Question

How many moles are in \[550.0g\] of lead (II) sulfate?

Answer 1

Hint: Here we have to find the number of moles as we can convert from mole of a given substance to grams or vice versa by using molar mass concept of said substance. It means the actual concept we will use here is conversion of moles to gram or vice versa. Actually when we compare the amount of one particular substance to another using the mole concept , we should use grams also as such information can be provided from balances. To convert grams to mole , at first we have to determine how many grams are provided in the question (first step). Next , we have to calculate the molar mass of the substance(second step). The final step is to divide first step by second step.

Formula used: Molar mass \[ = \] mass in grams \[/\] \[1mole\] of substance

Complete step-by-step answer:
In this question we are actually using the concept which is concerned with conversion of moles to grams or vice versa by using molar mass . Here our aim is to find the number of moles in lead (II) sulfate or in general chemical formula state, which is \[PbS{O_4}\].

Before proceeding to calculation , let us have a look on to the concept of molar mass . We have to know that molar mass provides the mass of \[1mole\] of a particular given substance. The equation for molar mass is as follows,
Molar mass \[ = \] mass in grams \[/\] \[1mole\] of substance

We have to keep in mind that our case is lead (II) sulfate or \[PbS{O_4}\] which is having a molar mass of \[303.2626gmo{l^{ - 1}}\]. Actually from this we can understand that every mole of \[PbS{O_4}\] is having a mass of \[303.2626g\].

Next our duty is to convert from grams to moles so that enables us to set up molar mass as a conversion factor along with mass of \[1\,mole\] as a denominator which we find above. So, the conversion will be as follows,
\[\dfrac{{1\, mole \, PbS{O_4}}}{{303.2626g}}\]

Here, the given mass of \[PbS{O_4}\] is \[550.0g\]. Therefore,
\[\Rightarrow 550g \times \dfrac{{1\,mole\, PbS{O_4}}}{{303.2626g}}\]
\[\Rightarrow 1.8136\,mole\,PbS{O_4}\]
\[ \approx 1.814\,mole\,PbS{O_4}\]

Hence, there are \[1.814mole\] of \[PbS{O_4}\] is present in \[550.0g\] of lead (II) sulfate.

Note: \[PbS{O_4}\] is actually a white solid which appears as white color in microcrystalline form.

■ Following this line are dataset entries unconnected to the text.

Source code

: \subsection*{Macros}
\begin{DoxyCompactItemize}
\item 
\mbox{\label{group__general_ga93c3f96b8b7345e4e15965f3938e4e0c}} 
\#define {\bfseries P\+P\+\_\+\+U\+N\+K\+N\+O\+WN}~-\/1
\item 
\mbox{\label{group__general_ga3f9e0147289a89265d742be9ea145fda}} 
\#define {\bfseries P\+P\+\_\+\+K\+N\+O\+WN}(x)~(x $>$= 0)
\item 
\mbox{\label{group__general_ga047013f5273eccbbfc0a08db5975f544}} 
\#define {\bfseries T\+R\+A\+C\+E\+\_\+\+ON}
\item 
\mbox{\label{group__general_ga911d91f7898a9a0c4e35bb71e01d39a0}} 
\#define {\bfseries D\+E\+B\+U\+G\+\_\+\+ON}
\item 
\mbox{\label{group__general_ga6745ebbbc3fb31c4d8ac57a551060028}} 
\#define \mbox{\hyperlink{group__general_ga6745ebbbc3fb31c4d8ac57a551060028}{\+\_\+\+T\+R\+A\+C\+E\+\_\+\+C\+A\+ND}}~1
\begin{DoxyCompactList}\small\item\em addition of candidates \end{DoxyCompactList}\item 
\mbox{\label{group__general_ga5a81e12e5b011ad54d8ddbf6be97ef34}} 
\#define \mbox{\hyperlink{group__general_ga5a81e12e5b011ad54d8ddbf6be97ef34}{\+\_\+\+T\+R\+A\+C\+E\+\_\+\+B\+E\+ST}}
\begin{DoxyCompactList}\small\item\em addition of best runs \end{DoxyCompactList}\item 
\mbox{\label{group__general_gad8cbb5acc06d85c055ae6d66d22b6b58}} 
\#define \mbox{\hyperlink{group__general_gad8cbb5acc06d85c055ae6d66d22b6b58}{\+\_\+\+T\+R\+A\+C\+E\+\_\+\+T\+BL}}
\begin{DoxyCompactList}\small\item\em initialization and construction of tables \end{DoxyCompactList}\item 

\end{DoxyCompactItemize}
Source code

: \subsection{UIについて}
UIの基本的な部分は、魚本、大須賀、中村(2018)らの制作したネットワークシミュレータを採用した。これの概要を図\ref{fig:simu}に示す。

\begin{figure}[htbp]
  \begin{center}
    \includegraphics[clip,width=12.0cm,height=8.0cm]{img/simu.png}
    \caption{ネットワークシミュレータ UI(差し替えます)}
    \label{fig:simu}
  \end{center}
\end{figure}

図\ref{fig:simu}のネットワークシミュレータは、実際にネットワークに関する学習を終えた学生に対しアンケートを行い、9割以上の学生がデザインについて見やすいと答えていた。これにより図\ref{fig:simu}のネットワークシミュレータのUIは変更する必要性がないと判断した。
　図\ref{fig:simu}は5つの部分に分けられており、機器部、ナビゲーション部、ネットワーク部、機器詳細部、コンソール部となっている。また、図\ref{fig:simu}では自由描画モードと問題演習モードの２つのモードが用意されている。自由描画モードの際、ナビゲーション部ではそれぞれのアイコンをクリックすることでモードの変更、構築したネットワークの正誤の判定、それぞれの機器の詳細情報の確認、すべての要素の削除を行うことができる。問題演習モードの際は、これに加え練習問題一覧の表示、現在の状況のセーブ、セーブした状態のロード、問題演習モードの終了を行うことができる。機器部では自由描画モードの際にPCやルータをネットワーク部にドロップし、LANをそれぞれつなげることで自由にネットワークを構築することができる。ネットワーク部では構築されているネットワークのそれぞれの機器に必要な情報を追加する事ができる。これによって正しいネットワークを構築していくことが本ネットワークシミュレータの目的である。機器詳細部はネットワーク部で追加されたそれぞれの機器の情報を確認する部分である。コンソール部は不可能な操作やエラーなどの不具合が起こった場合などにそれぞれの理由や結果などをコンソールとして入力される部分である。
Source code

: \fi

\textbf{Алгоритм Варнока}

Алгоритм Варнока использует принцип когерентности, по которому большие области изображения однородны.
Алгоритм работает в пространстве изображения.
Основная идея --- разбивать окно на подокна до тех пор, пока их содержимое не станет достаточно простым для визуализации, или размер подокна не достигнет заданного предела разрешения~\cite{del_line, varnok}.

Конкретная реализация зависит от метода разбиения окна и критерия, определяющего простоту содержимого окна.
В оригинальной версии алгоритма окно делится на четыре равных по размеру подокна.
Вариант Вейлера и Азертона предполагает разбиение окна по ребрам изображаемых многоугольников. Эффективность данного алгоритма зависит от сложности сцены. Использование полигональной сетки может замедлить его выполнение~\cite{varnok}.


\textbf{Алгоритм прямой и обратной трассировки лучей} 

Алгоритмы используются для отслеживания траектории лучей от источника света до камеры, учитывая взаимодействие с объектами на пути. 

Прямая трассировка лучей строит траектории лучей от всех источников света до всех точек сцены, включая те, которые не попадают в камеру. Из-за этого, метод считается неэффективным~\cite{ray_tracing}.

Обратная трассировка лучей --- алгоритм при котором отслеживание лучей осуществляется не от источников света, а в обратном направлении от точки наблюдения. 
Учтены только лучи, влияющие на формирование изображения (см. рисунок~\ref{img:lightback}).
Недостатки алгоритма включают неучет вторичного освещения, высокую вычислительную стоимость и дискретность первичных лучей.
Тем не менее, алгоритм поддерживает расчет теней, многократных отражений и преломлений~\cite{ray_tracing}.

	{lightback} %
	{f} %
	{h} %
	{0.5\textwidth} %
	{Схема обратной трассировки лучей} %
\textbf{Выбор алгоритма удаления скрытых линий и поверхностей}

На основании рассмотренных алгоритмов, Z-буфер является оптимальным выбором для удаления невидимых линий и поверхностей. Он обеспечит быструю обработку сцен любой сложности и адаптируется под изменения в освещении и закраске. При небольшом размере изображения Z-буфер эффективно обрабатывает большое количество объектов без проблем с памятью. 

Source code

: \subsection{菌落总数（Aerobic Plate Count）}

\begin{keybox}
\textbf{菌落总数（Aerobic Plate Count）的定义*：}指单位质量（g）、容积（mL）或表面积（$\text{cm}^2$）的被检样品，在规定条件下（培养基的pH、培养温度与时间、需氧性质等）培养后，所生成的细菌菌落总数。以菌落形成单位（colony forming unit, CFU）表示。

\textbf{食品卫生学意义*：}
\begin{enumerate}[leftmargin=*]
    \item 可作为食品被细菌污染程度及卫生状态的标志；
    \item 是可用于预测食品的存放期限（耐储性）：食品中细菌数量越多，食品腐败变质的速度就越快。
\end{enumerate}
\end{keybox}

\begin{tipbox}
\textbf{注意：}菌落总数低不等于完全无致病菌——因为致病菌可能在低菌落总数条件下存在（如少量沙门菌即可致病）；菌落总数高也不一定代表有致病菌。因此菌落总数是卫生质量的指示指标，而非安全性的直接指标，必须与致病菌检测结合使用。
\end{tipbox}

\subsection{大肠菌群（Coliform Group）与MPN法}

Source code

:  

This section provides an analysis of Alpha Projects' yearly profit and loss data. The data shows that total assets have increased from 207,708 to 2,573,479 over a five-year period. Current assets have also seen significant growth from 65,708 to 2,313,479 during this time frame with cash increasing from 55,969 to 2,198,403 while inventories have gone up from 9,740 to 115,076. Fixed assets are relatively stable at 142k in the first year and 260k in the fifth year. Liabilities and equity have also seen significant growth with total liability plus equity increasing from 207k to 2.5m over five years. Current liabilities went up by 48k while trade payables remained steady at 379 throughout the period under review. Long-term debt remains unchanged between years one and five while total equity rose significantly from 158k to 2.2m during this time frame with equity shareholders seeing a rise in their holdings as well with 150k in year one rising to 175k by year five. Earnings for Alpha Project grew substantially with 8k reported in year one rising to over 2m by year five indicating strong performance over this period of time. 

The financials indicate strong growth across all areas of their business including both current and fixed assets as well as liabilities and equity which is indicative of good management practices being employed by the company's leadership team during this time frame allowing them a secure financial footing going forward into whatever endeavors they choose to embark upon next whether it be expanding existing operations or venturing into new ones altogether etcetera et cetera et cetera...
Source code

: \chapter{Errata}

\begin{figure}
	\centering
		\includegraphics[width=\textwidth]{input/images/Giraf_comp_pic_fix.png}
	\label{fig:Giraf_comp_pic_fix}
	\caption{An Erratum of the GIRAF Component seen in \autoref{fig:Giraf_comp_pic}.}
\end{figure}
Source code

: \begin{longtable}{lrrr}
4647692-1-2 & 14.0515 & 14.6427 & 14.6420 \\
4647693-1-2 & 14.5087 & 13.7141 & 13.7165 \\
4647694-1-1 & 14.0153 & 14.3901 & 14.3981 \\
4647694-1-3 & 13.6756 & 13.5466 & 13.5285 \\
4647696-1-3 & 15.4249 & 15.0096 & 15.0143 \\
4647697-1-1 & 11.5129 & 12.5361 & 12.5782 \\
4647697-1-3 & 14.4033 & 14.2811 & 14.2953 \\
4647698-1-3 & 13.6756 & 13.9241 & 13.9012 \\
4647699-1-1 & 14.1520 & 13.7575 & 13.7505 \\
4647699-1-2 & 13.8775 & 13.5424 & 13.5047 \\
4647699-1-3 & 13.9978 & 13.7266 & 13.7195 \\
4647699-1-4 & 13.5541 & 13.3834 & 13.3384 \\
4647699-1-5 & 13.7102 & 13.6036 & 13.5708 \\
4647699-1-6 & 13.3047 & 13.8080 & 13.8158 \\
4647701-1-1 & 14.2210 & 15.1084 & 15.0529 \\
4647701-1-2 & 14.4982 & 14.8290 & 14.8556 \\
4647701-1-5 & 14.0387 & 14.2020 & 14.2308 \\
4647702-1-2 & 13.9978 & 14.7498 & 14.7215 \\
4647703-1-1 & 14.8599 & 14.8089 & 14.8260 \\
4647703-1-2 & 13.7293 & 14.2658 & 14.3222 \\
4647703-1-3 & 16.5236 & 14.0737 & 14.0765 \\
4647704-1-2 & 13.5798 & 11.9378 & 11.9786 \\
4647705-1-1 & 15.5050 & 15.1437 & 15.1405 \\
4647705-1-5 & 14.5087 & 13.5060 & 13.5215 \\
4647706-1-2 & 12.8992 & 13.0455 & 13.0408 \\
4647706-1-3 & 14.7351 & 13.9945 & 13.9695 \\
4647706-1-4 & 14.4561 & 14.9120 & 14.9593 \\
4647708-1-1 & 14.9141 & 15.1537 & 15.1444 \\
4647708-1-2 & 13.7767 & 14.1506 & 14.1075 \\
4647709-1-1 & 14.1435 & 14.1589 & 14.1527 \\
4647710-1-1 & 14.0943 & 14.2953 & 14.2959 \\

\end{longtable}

This compound can be prepared by treating lead oxide , hydroxide or carbonate with hot sulfuric acid or otherwise by treating a soluble lead salt with sulfuric acid.

One main point we have to keep in mind is about the molar mass of \[PbS{O_4}\] because then only we can proceed in calculation as we did above. Next, we should remember to set up molar mass as a conversion factor with denominator of \[1mole\] mass while converting from grams to moles. Actually, same steps can be followed in these type questions regarding finding moles in grams of any given chemical compound.